Die Ehe der Maria Braun - Ein analytischer Vergleich von Rainer Werner Fassbinders Film mit Gerhard Zwerenz` gleichnamigen Roman


Hausarbeit, 1999

16 Seiten, Note: 2.0


Leseprobe


Inhaltsangabe

1. Einleitung
1.1. Aufgabenstellung
1.2. Kurze Inhaltsangabe

2. Beziehung zur Mutter

3. Marias Aufstieg in der Nachkriegszeit

4. Marias beruflicher Erfolg

5. Der Umschwung

6. Beziehung zu Hermann

7. Marias Sturz

8. Geschichtsbild

9. Fazit

10. Literaturverzeichnis

1. Einleitung

‘Die Ehe der Maria Braun’ lässt, je öfter man Fassbinders Film anschaut, immer mehr Interpretationsansätze zu. Fassbinder hat sich über seine Filme allgemein folgend geäußert: „Der Zuschauer soll Beobachter nicht Betrachter sein.“ Für einen Laien ist es erstaunlich zu beobachten, wie viel Aufmerksamkeit jeder noch so kleinen, unbedeutend wirkenden Kameraeinstellung beigemessen werden muss. Maria Braun wird von diversen filmischen Mitteln geprägt, eine Charakterisierung ihrer Person scheint daher unkompliziert. Doch die Quantität der Informationen ist umfangreich, daher ist es schwierig zu differenzieren, welche Informationen von großer Bedeutung sind, und welche, in einer Filmanalyse verarbeitet, überflüssig wären.

1.1 Aufgabenstellung

Folgend werde ich versuchen, Marias Aufstieg bis zu ihrem Scheitern in der jeweiligen Gesellschaftsgruppe zu analysieren. Dabei wird die Analyse in neun verschiedene Kapitel (inklusive Einleitung und Fazit) unterteilt.

Der Schwerpunkt wird auf dem Vergleich zwischen zwei verschiedenen Medien liegen:

Zum einen Fassbinders Film und zum anderen Gerhard Zwerenz` literarische Erzählung. Gerhard Zwerenz hat es sich zur Aufgabe gemacht, einen Roman ‘nach’ dem Film zu schreiben, dementsprechend muss die in dem Film erzählte Geschichte rekonstruiert werden. Verglichen werden Filmsegmente mit Textpassagen aus Zwerenz` Roman.

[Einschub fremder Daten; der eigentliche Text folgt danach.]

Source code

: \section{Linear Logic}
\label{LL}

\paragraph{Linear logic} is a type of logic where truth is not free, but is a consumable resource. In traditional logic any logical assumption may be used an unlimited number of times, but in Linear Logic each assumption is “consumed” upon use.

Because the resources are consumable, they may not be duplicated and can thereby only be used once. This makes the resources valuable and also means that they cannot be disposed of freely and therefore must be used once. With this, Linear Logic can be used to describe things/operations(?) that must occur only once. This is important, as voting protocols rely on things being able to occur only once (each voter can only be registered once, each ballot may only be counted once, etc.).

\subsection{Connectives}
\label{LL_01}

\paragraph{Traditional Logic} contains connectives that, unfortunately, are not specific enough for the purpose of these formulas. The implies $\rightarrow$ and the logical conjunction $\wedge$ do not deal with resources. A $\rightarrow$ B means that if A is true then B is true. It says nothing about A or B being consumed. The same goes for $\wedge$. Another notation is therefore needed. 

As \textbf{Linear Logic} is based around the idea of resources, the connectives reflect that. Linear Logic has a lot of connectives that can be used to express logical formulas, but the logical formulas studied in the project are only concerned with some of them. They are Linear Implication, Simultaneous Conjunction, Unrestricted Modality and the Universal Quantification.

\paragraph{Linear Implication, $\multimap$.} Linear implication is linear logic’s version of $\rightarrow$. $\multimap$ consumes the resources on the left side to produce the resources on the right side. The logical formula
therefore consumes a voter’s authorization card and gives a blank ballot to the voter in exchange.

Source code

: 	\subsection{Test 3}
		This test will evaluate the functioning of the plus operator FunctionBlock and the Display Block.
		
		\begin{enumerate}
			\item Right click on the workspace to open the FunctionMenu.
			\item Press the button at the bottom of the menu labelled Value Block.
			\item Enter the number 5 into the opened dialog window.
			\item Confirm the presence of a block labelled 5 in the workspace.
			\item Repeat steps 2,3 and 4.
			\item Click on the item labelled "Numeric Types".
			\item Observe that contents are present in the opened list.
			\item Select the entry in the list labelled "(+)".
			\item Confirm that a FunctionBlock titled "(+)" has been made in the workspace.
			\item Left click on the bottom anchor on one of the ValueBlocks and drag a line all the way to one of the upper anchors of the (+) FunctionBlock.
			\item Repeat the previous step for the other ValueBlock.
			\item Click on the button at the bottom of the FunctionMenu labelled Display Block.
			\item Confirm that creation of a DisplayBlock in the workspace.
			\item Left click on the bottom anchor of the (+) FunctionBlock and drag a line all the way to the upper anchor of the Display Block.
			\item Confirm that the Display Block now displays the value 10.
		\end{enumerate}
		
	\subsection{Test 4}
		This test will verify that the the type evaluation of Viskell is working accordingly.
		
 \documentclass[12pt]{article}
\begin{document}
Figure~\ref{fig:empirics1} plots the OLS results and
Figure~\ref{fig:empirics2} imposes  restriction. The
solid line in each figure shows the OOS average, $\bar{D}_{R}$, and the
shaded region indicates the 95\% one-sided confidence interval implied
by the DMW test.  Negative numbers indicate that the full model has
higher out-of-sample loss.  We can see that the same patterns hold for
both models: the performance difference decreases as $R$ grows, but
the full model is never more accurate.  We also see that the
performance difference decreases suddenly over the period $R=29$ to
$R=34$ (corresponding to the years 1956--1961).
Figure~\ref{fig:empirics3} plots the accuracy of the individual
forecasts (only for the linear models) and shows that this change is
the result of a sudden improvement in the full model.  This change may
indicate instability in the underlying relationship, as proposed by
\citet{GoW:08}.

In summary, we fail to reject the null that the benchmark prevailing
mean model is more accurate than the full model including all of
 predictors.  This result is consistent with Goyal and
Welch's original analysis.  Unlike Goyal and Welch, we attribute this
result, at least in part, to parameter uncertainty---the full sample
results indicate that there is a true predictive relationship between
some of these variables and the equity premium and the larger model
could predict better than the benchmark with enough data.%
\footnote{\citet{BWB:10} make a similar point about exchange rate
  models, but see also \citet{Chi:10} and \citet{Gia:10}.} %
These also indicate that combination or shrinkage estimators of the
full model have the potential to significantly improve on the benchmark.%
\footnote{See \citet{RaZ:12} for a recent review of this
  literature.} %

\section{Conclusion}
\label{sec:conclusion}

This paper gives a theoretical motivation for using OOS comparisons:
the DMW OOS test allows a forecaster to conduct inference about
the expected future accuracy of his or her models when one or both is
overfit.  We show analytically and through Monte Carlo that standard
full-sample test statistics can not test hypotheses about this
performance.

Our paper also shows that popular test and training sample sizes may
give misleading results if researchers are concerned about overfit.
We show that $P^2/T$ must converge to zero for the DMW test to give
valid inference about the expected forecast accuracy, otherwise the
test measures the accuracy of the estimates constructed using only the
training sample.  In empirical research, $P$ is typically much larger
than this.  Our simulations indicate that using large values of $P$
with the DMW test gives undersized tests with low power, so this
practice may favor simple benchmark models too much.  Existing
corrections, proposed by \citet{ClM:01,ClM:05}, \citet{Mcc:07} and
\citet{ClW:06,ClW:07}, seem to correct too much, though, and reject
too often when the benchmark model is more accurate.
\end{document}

Es sollen die Differenzen der beiden Medien herausgestellt werden, außerdem versuche ich die Frage zu klären, was Film und Buch jeweils vermitteln möchten. Gibt es Gemeinsamkeiten, oder muss Zwerenz` Roman unabhängig von Fassbinders Film betrachtet werden?

1.2 Kurze Inhaltsangabe

Maria Braun ist eine junge, ehrgeizige und emanzipierte Frau, die in der deutschen Nachkriegszeit nach ihrem sozialen Aufstieg strebt. Von ihrem Ehemann Hermann Braun getrennt, beginnt sie mit Skrupellosigkeit und Gefühlskälte Karriere zu machen, dabei nutzt sie einige Männer ihrer Positionen wegen aus. Letztendlich verliert sie ihre Liebe an das Streben nach Reichtum und Macht.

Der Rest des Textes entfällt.